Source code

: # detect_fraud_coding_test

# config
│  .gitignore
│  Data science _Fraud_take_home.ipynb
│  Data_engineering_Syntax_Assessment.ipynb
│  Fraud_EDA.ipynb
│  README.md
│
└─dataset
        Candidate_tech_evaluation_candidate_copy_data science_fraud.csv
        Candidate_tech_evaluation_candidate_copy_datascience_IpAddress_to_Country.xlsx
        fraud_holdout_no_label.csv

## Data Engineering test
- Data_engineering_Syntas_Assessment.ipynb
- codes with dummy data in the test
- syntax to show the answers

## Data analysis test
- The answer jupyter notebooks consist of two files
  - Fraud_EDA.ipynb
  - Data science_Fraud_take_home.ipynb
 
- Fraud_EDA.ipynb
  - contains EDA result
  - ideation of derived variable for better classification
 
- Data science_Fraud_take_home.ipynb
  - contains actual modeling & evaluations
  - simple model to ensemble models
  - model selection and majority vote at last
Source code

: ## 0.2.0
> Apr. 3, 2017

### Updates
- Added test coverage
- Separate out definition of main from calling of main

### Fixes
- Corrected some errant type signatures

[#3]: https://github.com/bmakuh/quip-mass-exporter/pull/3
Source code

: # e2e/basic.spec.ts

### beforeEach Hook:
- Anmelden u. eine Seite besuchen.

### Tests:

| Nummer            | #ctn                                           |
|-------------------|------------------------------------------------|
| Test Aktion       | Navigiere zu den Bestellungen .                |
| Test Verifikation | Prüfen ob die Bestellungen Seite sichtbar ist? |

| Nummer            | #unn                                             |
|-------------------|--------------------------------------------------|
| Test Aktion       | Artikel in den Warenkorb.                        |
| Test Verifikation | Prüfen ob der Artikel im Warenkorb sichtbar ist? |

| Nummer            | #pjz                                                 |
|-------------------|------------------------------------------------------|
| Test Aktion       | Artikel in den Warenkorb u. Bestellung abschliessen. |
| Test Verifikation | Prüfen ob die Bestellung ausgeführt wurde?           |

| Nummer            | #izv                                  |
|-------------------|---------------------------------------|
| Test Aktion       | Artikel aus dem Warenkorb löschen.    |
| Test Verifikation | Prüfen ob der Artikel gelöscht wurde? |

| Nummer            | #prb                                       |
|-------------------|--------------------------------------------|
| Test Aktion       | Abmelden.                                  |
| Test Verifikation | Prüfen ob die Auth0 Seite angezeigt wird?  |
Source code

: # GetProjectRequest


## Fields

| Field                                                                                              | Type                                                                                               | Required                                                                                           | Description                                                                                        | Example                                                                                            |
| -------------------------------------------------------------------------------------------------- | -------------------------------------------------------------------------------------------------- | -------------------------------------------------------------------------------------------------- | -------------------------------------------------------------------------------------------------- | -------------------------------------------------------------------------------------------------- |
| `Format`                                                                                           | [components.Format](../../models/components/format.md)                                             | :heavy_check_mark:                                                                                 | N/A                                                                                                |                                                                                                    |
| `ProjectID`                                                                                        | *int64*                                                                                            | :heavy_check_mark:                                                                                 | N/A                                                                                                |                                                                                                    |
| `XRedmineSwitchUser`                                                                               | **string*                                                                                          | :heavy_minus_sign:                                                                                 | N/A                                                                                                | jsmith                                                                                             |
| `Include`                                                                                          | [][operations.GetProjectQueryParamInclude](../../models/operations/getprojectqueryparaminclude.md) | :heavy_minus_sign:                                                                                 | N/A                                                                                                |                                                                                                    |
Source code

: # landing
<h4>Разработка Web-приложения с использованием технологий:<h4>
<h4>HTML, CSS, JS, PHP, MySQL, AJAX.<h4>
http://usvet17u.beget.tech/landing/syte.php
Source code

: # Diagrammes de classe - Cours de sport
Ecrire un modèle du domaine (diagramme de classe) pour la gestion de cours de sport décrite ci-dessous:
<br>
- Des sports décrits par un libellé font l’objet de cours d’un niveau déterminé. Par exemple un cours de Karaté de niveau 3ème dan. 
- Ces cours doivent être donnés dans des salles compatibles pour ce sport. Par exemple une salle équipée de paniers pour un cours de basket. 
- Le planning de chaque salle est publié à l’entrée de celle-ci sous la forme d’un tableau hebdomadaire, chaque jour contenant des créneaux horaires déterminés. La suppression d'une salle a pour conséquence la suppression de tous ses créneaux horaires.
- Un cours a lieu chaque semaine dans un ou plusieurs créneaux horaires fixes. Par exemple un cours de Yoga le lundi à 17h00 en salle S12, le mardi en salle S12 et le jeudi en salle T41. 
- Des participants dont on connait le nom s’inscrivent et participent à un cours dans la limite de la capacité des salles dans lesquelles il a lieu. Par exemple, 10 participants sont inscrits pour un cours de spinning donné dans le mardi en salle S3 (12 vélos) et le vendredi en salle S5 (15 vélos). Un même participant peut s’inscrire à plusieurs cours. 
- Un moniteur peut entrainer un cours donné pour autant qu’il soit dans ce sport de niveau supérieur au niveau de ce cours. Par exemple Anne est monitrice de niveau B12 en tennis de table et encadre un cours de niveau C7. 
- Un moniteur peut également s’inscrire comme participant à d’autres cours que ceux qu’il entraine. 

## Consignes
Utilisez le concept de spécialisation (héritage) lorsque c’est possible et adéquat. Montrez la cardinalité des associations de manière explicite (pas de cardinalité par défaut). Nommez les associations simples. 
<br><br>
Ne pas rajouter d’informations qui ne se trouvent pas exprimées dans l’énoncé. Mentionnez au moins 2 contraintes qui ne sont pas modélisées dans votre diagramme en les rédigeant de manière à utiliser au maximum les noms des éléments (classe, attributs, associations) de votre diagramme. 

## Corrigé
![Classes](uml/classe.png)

·····

■ **EXERCISE INSTRUCTIONS**
Once the lines above that include "Bestellungen" are counted, report the number and nothing else.

■ **WRITTEN SOLUTION**
2